In a previous study in rats a 932% increase in (R)-[11C]verapamil brain VT over baseline scans was observed after complete inhibition of Pgp at the BBB by tariquidar.[9] According to our concentration-effect curve (Figure 1C), the estimated maximum VT in human brain is 3.5, which allows predicting a maximum VT increase in humans of 367%. This is in good agreement with the prediction made in another study for [11C]verapamil (+400%).[13] This indicates that for (R)-[11C]verapamil the scaling factor between rats and humans for VT increase after complete Pgp inhibition is 2.5. It is, however, not known whether this scaling factor will also apply to other substrate-inhibitor combinations than (R)-[11C]verapamil and tariquidar.
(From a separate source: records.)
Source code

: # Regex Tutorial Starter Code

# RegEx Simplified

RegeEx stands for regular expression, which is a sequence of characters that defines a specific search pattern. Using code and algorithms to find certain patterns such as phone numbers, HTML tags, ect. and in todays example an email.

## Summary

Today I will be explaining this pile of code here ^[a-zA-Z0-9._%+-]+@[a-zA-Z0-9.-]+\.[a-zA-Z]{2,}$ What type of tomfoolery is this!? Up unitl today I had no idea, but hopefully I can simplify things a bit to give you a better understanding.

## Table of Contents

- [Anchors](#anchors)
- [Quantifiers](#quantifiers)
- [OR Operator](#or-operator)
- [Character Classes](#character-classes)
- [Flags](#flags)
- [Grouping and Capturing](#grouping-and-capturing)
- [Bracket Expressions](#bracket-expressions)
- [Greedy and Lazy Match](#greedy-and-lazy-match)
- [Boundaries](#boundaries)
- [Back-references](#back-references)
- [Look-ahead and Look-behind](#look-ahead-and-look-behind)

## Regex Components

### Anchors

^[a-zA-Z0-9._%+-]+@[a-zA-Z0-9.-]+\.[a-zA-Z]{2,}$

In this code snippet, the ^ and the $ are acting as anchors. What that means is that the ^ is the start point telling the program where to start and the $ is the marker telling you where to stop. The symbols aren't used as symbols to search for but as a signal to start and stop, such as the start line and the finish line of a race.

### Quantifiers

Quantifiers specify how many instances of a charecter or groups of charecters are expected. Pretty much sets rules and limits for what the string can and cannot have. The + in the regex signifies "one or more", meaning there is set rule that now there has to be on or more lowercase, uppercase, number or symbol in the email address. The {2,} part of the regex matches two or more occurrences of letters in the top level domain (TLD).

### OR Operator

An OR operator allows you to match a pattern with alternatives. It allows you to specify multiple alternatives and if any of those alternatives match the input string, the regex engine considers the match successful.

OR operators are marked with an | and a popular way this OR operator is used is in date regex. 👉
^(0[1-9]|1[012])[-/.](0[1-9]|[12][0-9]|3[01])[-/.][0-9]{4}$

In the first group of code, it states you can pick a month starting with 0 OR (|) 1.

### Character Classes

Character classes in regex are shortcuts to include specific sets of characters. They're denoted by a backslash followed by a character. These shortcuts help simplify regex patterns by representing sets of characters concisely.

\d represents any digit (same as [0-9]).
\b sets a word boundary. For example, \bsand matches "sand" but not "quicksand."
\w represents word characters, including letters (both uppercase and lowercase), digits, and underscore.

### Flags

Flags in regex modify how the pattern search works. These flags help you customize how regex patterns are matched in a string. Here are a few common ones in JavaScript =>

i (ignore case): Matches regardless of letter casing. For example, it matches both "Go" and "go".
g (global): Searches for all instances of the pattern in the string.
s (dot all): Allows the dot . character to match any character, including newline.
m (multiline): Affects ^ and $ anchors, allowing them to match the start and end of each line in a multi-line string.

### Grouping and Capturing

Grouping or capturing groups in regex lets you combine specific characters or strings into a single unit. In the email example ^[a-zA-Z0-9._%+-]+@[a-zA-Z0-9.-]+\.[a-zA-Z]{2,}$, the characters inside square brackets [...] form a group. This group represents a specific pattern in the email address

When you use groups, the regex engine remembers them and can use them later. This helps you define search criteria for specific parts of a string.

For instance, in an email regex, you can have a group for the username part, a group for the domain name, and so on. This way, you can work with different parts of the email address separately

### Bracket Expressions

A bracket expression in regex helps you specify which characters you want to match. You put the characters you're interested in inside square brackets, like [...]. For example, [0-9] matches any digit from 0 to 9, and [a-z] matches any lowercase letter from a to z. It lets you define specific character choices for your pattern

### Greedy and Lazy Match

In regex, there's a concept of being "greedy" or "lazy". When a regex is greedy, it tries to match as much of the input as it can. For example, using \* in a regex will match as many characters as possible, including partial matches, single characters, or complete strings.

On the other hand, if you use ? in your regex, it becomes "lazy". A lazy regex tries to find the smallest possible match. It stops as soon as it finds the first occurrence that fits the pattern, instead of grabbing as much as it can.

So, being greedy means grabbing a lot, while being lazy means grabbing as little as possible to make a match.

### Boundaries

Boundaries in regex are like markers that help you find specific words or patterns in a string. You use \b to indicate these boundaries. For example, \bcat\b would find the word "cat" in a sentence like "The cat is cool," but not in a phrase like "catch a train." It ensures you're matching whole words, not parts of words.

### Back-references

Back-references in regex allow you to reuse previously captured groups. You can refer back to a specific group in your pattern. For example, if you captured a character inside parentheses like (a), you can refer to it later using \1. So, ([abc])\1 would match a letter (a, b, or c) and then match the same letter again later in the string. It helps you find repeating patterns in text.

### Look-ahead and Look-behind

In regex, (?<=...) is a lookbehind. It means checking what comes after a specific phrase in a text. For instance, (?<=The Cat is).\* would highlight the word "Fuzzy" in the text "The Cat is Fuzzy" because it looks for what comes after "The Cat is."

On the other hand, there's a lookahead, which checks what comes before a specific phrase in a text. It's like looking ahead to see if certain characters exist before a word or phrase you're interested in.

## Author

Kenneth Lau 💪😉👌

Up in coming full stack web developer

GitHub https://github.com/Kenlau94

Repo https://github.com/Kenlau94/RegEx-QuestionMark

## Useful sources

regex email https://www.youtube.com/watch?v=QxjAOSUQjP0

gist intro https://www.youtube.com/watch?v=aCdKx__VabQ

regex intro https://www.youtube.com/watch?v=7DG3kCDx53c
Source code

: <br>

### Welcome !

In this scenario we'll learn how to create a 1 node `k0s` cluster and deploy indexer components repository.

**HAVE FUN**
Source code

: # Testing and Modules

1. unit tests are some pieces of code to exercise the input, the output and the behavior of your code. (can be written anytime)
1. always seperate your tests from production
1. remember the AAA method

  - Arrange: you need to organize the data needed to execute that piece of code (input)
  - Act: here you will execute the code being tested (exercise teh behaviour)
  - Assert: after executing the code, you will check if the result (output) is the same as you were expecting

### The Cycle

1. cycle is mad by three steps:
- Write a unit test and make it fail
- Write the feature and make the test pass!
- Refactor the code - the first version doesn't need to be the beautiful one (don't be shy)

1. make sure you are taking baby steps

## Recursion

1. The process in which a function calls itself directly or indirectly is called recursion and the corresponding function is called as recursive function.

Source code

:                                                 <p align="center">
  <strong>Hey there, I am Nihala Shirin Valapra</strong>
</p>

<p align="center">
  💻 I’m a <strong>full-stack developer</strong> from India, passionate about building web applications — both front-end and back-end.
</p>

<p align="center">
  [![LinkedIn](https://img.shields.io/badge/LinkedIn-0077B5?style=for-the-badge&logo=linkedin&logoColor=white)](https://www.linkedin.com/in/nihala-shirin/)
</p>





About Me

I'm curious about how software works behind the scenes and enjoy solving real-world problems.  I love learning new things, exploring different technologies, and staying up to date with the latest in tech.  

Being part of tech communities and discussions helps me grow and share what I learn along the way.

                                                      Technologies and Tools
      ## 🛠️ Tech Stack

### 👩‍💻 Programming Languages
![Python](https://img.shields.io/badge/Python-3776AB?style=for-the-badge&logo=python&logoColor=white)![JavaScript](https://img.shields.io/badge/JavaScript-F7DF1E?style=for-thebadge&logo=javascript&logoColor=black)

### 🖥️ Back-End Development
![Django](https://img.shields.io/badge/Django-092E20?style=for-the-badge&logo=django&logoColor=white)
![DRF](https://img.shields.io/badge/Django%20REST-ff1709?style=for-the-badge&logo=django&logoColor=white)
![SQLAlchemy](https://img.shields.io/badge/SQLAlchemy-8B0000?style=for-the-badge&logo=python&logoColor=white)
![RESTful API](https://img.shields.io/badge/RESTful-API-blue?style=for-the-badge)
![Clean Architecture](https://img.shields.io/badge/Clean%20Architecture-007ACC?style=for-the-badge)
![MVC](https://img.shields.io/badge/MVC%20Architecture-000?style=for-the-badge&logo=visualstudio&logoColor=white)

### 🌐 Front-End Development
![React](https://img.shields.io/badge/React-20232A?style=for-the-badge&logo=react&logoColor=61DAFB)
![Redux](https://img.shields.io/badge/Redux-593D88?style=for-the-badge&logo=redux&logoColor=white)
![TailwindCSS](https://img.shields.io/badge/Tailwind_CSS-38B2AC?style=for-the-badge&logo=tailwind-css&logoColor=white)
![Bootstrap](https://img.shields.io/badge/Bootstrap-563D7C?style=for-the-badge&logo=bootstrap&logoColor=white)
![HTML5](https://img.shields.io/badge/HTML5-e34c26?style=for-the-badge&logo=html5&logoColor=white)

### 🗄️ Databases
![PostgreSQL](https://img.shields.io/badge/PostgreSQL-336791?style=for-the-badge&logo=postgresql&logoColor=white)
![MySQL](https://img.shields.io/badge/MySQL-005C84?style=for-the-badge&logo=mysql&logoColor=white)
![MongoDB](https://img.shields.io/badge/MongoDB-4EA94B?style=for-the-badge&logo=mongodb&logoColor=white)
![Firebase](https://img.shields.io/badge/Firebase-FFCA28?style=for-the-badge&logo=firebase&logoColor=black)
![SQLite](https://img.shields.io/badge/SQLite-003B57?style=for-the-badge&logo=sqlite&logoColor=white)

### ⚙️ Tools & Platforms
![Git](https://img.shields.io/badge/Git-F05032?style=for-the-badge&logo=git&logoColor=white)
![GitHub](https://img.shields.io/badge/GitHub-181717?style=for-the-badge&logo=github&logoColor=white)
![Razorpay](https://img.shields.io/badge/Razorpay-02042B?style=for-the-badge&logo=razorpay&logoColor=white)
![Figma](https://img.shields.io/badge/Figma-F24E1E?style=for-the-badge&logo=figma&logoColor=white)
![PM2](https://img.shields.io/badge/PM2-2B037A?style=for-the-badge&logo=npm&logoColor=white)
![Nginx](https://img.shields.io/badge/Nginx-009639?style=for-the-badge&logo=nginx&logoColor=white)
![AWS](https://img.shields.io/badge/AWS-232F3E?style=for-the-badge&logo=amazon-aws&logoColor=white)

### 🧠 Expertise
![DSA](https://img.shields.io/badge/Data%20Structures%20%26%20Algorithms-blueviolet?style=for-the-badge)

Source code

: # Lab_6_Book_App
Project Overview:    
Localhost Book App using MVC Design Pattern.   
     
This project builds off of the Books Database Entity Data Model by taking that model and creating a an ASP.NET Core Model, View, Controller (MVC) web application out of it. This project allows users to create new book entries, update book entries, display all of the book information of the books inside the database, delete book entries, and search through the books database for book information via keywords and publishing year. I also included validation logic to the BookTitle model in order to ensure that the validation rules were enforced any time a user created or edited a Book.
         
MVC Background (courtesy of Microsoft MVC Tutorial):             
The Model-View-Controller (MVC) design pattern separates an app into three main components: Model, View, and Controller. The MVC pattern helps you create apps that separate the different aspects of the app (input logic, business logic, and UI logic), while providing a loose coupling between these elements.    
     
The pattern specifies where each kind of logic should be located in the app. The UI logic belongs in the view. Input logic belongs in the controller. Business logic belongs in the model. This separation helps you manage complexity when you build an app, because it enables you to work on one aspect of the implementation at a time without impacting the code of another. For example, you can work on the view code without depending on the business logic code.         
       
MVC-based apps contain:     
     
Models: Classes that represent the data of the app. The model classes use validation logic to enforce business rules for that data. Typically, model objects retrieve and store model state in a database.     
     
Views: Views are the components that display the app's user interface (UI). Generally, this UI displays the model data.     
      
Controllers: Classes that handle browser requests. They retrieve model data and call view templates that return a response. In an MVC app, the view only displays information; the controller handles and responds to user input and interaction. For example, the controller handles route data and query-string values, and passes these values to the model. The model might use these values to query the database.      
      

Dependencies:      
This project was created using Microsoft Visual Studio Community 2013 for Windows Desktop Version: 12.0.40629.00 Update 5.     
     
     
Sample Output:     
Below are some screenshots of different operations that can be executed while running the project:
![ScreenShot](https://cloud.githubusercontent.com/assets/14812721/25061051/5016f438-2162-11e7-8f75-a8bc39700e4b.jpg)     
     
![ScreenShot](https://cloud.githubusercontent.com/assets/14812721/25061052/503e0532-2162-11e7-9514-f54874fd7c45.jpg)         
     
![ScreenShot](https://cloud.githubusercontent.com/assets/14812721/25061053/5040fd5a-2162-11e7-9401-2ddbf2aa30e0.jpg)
In conclusion, our results show that substantial inhibition of Pgp can be safely achieved at the human BBB using an experimental (nonmarketed) Pgp inhibitor, which results in pronounced increases in brain delivery of a radiolabelled Pgp substrate. This approach may be of interest to improve brain penetration of therapeutic drugs, which are cleared from brain by Pgp. Moreover, we experimentally verified the hypothesis that PET analysis of baseline uptake (i.e., without administration of a Pgp inhibitor) of a radiolabelled Pgp substrate in the pituitary gland gives an estimate of brain uptake when Pgp is fully inhibited, thus providing the possibility to predict the maximum possible effect of Pgp-mediated drug–drug interactions at the BBB.[11, 13] Finally, our data provide much needed scaling factors for extrapolation of rodent data to humans in pharmacokinetic modelling.